Forkopimda Kabupaten Situbondo Menggelorakan Gerakan Tamu 1X 24 Jam Wajib Lapor Dalam Rangka memerangi Radikalisme dan Terorisme di Kabupaten Situbondo Bertempat di Pendopo Bupati Situbondo, Selasa (15/05/2018).

Sambutan pertama disampaikan oleh perwakilan ulama, KH. Zaki Abdullah, Beliau menyampaikan bahwa terorisme bukan ajaran Nabi Muhammad SAW. Jihad tidak hanya soal berperang. Kanjeng Nabi berjihad dalam dakwah di Mekkah dan baru berperang ketika di Madinah.
Para ulama menganalisis, ketika di Makkah Nabi tergolong rakyat biasa, sedangkan saat di Madinah, Nabi menjadi pemimpin. Jadi para ulama mengambil kesimpulan bahwa berperang boleh dilakukan atas perintah dari pemimpin atau negara, jika tidak maka itu adalah terorisme.
Bupati H. Dadang Wigiarto menyampaikan, bahwa pertemuan tersebut guna menghidupkan kembali gerakan tamu 1×24 jam wajib lapor yang dulu sempat ada di masyarakat.

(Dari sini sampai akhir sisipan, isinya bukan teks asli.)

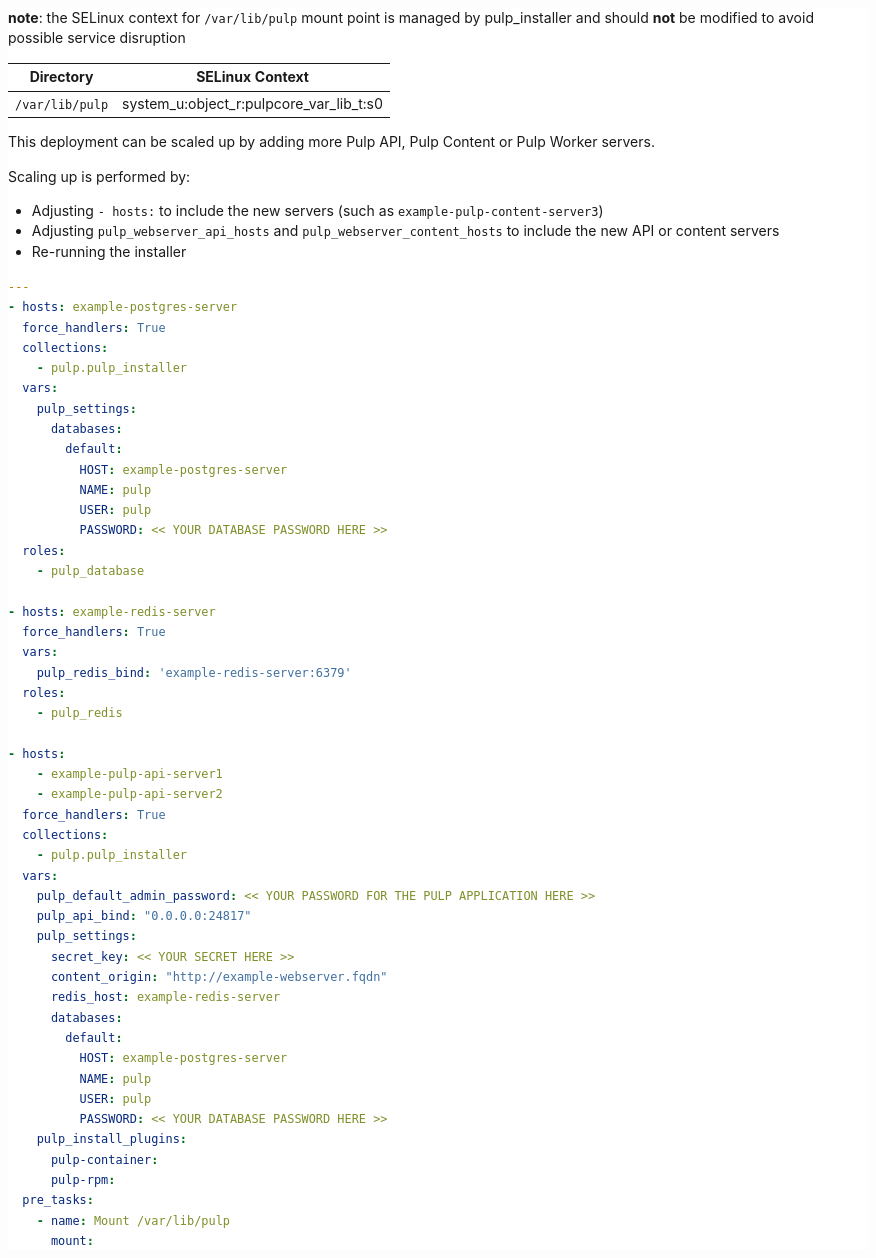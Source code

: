 **note**: the SELinux context for `/var/lib/pulp` mount point is managed by pulp_installer and should **not** be modified to avoid possible service disruption

|**Directory** | **SELinux Context**
|--------- | ---------------
|`/var/lib/pulp` | system_u:object_r:pulpcore_var_lib_t:s0

This deployment can be scaled up by adding more Pulp API, Pulp Content or Pulp Worker servers.

Scaling up is performed by:

* Adjusting `- hosts:` to include the new servers (such as `example-pulp-content-server3`)
* Adjusting `pulp_webserver_api_hosts` and `pulp_webserver_content_hosts` to include the new API or
  content servers
* Re-running the installer

```yaml
---
- hosts: example-postgres-server
  force_handlers: True
  collections:
    - pulp.pulp_installer
  vars:
    pulp_settings:
      databases:
        default:
          HOST: example-postgres-server
          NAME: pulp
          USER: pulp
          PASSWORD: << YOUR DATABASE PASSWORD HERE >>
  roles:
    - pulp_database

- hosts: example-redis-server
  force_handlers: True
  vars:
    pulp_redis_bind: 'example-redis-server:6379'
  roles:
    - pulp_redis

- hosts:
    - example-pulp-api-server1
    - example-pulp-api-server2
  force_handlers: True
  collections:
    - pulp.pulp_installer
  vars:
    pulp_default_admin_password: << YOUR PASSWORD FOR THE PULP APPLICATION HERE >>
    pulp_api_bind: "0.0.0.0:24817"
    pulp_settings:
      secret_key: << YOUR SECRET HERE >>
      content_origin: "http://example-webserver.fqdn"
      redis_host: example-redis-server
      databases:
        default:
          HOST: example-postgres-server
          NAME: pulp
          USER: pulp
          PASSWORD: << YOUR DATABASE PASSWORD HERE >>
    pulp_install_plugins:
      pulp-container:
      pulp-rpm:
  pre_tasks:
    - name: Mount /var/lib/pulp
      mount:
```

Hal ini untuk memudahkan komunikasi antara pemerintah daerah, polisi dan TNI dengan satuan struktur terkecil di masyarakat yaitu Rukun Tetangga / RT. Selanjutnya, beliau juga meminta pak camat untuk berkirim surat kepada setiap desa dan kelurahan agar diteruskan kepada RT RW.